(Document images with source code)
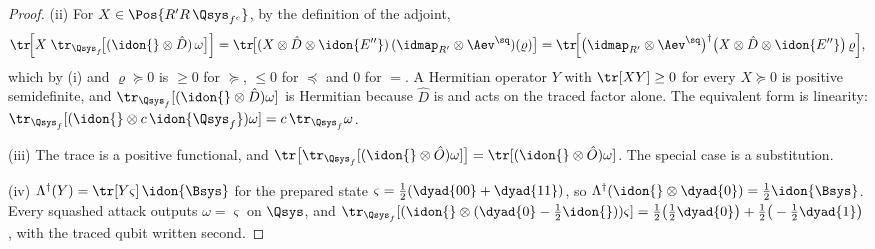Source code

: \begin{proof}
(ii) For $X\in\Pos{R'R\,\Qsys_{f^c}}$, by the definition of the adjoint,
\begin{equation*}
  \tr\!\Big[X\;\tr_{\Qsys_f}\!\big[(\idon{}\otimes\hat D)\,\omega\big]\Big]
  =\tr\!\big[(X\otimes\hat D\otimes\idon{E''})\,
     (\idmap_{R'}\otimes\Aev^{\sq})(\varrho)\big]
  =\tr\!\Big[\big(\idmap_{R'}\otimes\Aev^{\sq}\big)^{\dagger}
     \big(X\otimes\hat D\otimes\idon{E''}\big)\,\varrho\Big] ,
\end{equation*}
which by (i) and $\varrho\succeq0$ is $\ge0$ for $\succeq$, $\le0$ for
$\preceq$ and $0$ for $=$. A Hermitian operator $Y$ with $\tr[XY]\ge0$ for
every $X\succeq0$ is positive semidefinite, and
$\tr_{\Qsys_f}[(\idon{}\otimes\hat D)\omega]$ is Hermitian because $\hat D$
is and acts on the traced factor alone. The equivalent form is linearity:
$\tr_{\Qsys_f}[(\idon{}\otimes c\,\idon{\Qsys_f})\omega]
=c\,\tr_{\Qsys_f}\omega$.

(iii) The trace is a positive functional, and
$\tr\big[\tr_{\Qsys_f}[(\idon{}\otimes\hat O)\omega]\big]
=\tr[(\idon{}\otimes\hat O)\omega]$. The special case is a substitution.

(iv) $\Lambda^{\dagger}(Y)=\tr[Y\varsigma]\,\idon{\Bsys}$ for the prepared
state $\varsigma=\tfrac12(\dyad{00}+\dyad{11})$, so
$\Lambda^{\dagger}(\idon{}\otimes\dyad{0})=\tfrac12\idon{\Bsys}$. Every
squashed attack outputs $\omega=\varsigma$ on $\Qsys$, and
$\tr_{\Qsys_f}[(\idon{}\otimes(\dyad{0}-\tfrac12\idon{}))\varsigma]
=\tfrac12\big(\tfrac12\dyad{0}\big)+\tfrac12\big(-\tfrac12\dyad{1}\big)$,
with the traced qubit written second.
\end{proof}
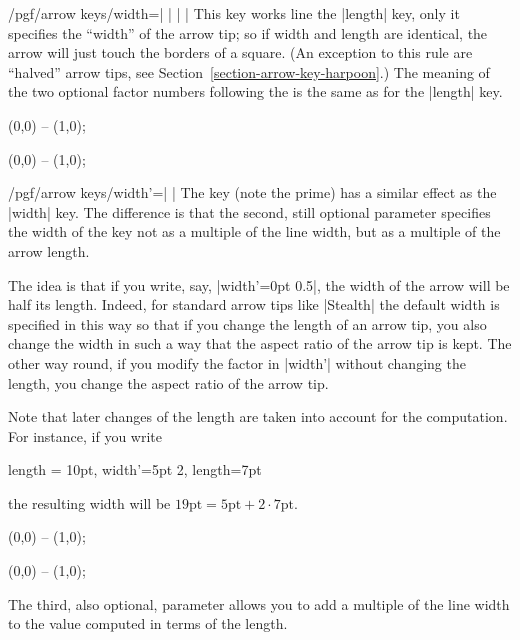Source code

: \begin{key}{/pgf/arrow keys/width=| |%
        | |}
    This key works line the |length| key, only it specifies the ``width'' of
    the arrow tip; so if width and length are identical, the arrow will just
    touch the borders of a square. (An exception to this rule are ``halved''
    arrow tips, see Section~\ref{section-arrow-key-harpoon}.) The meaning of
    the two optional factor numbers following the  is the same
    as for the |length| key.
\begin{codeexample}[]
\tikz \draw [arrows = {-Latex[width=10pt, length=10pt]}] (0,0) -- (1,0);
\end{codeexample}
\begin{codeexample}[]
\tikz \draw [arrows = {-Latex[width=0pt 10, length=10pt]}] (0,0) -- (1,0);
\end{codeexample}
\end{key}

\begin{key}{/pgf/arrow keys/width'=| |}
    The key (note the prime) has a similar effect as the |width| key. The
    difference is that the second, still optional parameter  specifies the width of the key not as a multiple of the line width,
    but as a multiple of the arrow length.

    The idea is that if you write, say, |width'=0pt 0.5|, the width of the
    arrow will be half its length. Indeed, for standard arrow tips like
    |Stealth| the default width is specified in this way so that if you change
    the length of an arrow tip, you also change the width in such a way that
    the aspect ratio of the arrow tip is kept. The other way round, if you
    modify the factor in |width'| without changing the length, you change the
    aspect ratio of the arrow tip.

    Note that later changes of the length are taken into account for the
    computation. For instance, if you write
\begin{codeexample}
length = 10pt, width'=5pt 2, length=7pt
\end{codeexample}
    the resulting width will be $19\mathrm{pt} = 5\mathrm{pt} + 2\cdot
    7\mathrm{pt}$.
\begin{codeexample}[]
\tikz \draw [arrows = {-Latex[width'=0pt .5, length=10pt]}] (0,0) -- (1,0);
\end{codeexample}
\begin{codeexample}[]
\tikz \draw [arrows = {-Latex[width'=0pt .5, length=15pt]}] (0,0) -- (1,0);
\end{codeexample}
    The third, also optional, parameter allows you to add a multiple of the
    line width to the value computed in terms of the length.
\end{key}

### GOAL OF THE EXERCISE
Starting at the line that contains "the aspect ratio" and ending at the last line of the data, repeat each line exactly; include nothing else.

### RESPONSE BELOW
    the aspect ratio of the arrow tip is kept. The other way round, if you
    modify the factor in |width'| without changing the length, you change the
    aspect ratio of the arrow tip.

    Note that later changes of the length are taken into account for the
    computation. For instance, if you write
\begin{codeexample}
length = 10pt, width'=5pt 2, length=7pt
\end{codeexample}
    the resulting width will be $19\mathrm{pt} = 5\mathrm{pt} + 2\cdot
    7\mathrm{pt}$.
\begin{codeexample}[]
\tikz \draw [arrows = {-Latex[width'=0pt .5, length=10pt]}] (0,0) -- (1,0);
\end{codeexample}
\begin{codeexample}[]
\tikz \draw [arrows = {-Latex[width'=0pt .5, length=15pt]}] (0,0) -- (1,0);
\end{codeexample}
    The third, also optional, parameter allows you to add a multiple of the
    line width to the value computed in terms of the length.
\end{key}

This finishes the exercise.